In comparison with other rich countries, America tends to think of itself as lightly taxed and lightly regulated. This is an illusion. Taxes in America are admittedly lower than in most of Europe—though this is partly because the Bush administration is borrowing so much (a state of affairs that cannot last), and partly because the United States, unlike almost every other rich country, has not fully socialized its health-care system. Even making no allowance for health expenditures, the government currently absorbs about as much of the national income (37 percent) as in Australia (36 percent), Canada (40 percent), Ireland (36 percent), Japan (37 percent), Spain (39 percent), and Switzerland (37 percent), and none of these is regarded as a champion of free-market economics. America regulates its labor market more lightly than Europe, hence its low rate of unemployment; but in many other areas, especially so far as risk, product safety, and the environment are concerned, America’s economy is at least as heavily regulated as those in Europe.
Whether any particular spending program or regulatory intervention makes sense must be judged case by case. One could point to wasteful and unjust interventions (farm subsidies, for instance) or make a solid case for new ones (a gas tax to curb demand for oil, for example). But if a democratic country is to think these things through, it should do so with a mature understanding of the material and nonmaterial advantages of the market system. A background presumption against market forces is a poor basis for policy.
It is difficult to see where any heightened appreciation of the market system is going to come from. Economists, presumably, ought to be supplying it. Unfortunately, in most cases, communicating a sense of wonder is not among their gifts. In some ways, teachers of economics are probably making matters worse. As practiced in universities, economics continues to turn inward, with ever more emphasis on math, quantitative methods, and narrow specialization. You can make a case for that, but it silences the discipline on the thing that matters most. Also, people are suspicious of economists: they see them as agents of a suspicious doctrine. And it so happens that a variety of studies have shown, notoriously, that training in economics inclines people to be more “rational”—that is, more selfish and less inclined to cooperate. This does not commend economics to the rest of us.
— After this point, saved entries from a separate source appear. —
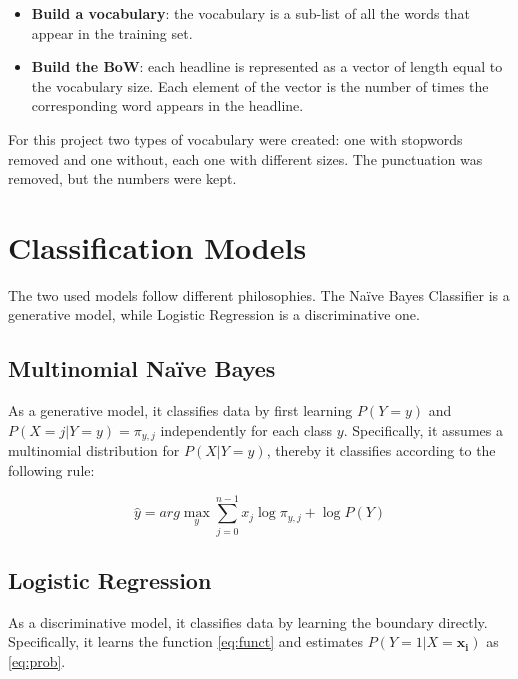 \documentclass{article}
\begin{document}
\begin{multicols}{2}
\vspace{-0.20cm}
\begin{itemize}[leftmargin=9pt]
\item \textbf{Build a vocabulary}: the vocabulary is a sub-list of all the words that appear in the training set.\vspace{-0.1cm}
\item \textbf{Build the BoW}: each headline is represented as a vector of length equal to the vocabulary size. Each element of the vector is the 
number of times the corresponding word appears in the headline.
\end{itemize}\vspace{-0.25cm}

For this project two types of vocabulary were created: one with stopwords removed and one without, each one with different sizes.
The punctuation was removed, but the numbers were kept.


\section{Classification Models}
The two used models follow different philosophies. The Naïve Bayes Classifier is a generative model, while Logistic Regression is a discriminative one.

\subsection{Multinomial Naïve Bayes}
As a generative model, it classifies data by first learning $P(Y=y)$ and $P(X=j|Y=y) = \pi_{y,j}$ independently for each class $y$. Specifically, it assumes
a multinomial distribution for $P(X|Y=y)$, thereby it classifies according to the following rule: 

\vspace{-0.2cm}
\begin{equation}
    \hat{y} = arg\max_y \sum_{j=0}^{n-1} x_j \log{\pi_{y,j}} + \log{P(Y)} 
\end{equation}
\vspace{-0.5cm}

\subsection{Logistic Regression}
As a discriminative model, it classifies data by learning the boundary directly. Specifically, it learns the function \ref{eq:funct} and estimates 
$P(Y=1|X=\mathbf{x_i})$ as \ref{eq:prob}. 


\end{multicols}
\end{document}
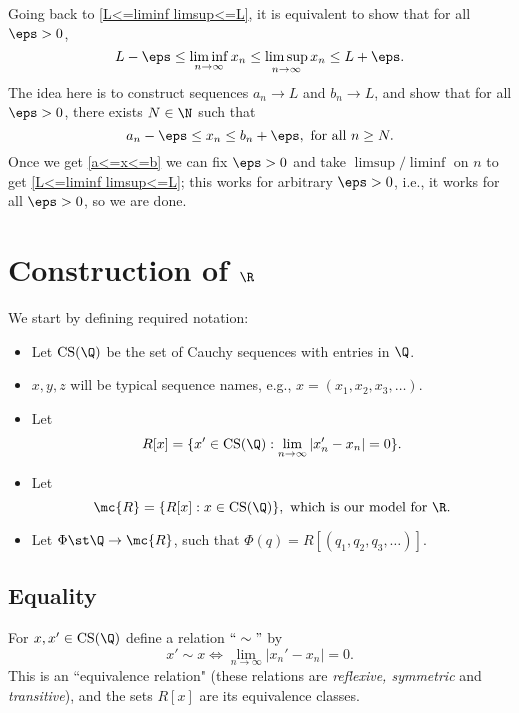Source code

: \medskip

Going back to \cref{L<=liminf limsup<=L}, it is equivalent to show that for all \(\eps>0\),
\begin{equation*}
	L-\eps\leq\liminf_{n\to\infty}x_n\leq\limsup_{n\to\infty}x_n\leq L+\eps.
\end{equation*}
The idea here is to construct sequences \(a_n\to L\) and \(b_n\to L\), and show that for all \(\eps>0\), there exists \(N\in\N\) such that 
\begin{equation}
	a_n-\eps\leq x_n\leq b_n+\eps,~\text{for all}~n\geq N\label{a<=x<=b}.
\end{equation}
Once we get \cref{a<=x<=b} we can fix \(\eps>0\) and take \(\limsup/\liminf\) on \(n\) to get \cref{L<=liminf limsup<=L}; this works for arbitrary \(\eps>0\), i.e., it works for all \(\eps>0\), so we are done.

\section{Construction of \(\R\)}
\begin{notation}
	We start by defining required notation:
	\begin{itemize}
		\item Let \(\operatorname{CS}(\Q)\) be the set of Cauchy sequences with entries in \(\Q\).
		
		\item \(x,y,z\) will be typical sequence names, e.g., \(x=(x_1,x_2,x_3,\dots)\).
		
		\item Let 
		\begin{equation*}
			R[x]=\{x'\in \operatorname{CS}(\Q):\lim_{n\to\infty}|x_n'-x_n|=0\}.
		\end{equation*}
		
		\item Let
		\begin{equation*}
			\mc{R}=\{R[x]:x\in\operatorname{CS}(\Q)\},~\text{which is our model for \(\R\)}.
 		\end{equation*}
 		
 		\item Let \(\Phi\st\Q\to\mc{R}\), such that \(\Phi(q)=R[(q_1,q_2,q_3,\dots)]\).
	\end{itemize}
\end{notation}

\subsection{Equality}
For \(x,x'\in\operatorname{CS}(\Q)\) define a relation \(``\sim"\) by 
\begin{equation*}
	x'\sim x\iff \lim_{n\to\infty}|x_n'-x_n|=0.
\end{equation*}
This is an ``equivalence relation" (these relations are \emph{reflexive, symmetric} and \emph{transitive}), and the sets \(R[x]\) are its equivalence classes.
Corporate leaders and right-of- center politicians who set up as spokesmen for free enterprise are worse. They speak of capitalism’s virtues, then get down to the real business of subsidies, import protection, tax relief, and other favors. People see through it, and find their prejudices confirmed. The conflation of the interests of business with the interests of the nation is virtually an organizing principle of the Right. Yet in reality those interests are usually opposed—as Adam Smith again pointed out. What best serves a nation’s economic interests is competition—it’s why markets work, when they do. But competition hurts individual businesses, and most CEOs hate it. Don’t look there for intellectual enlightenment.
How about a movie in which a firm prospers under threat of competition by selling things that people want at an affordable price, paying its workers the market wage, and breaking no laws, thereby advancing the common good? Well, you see the problem.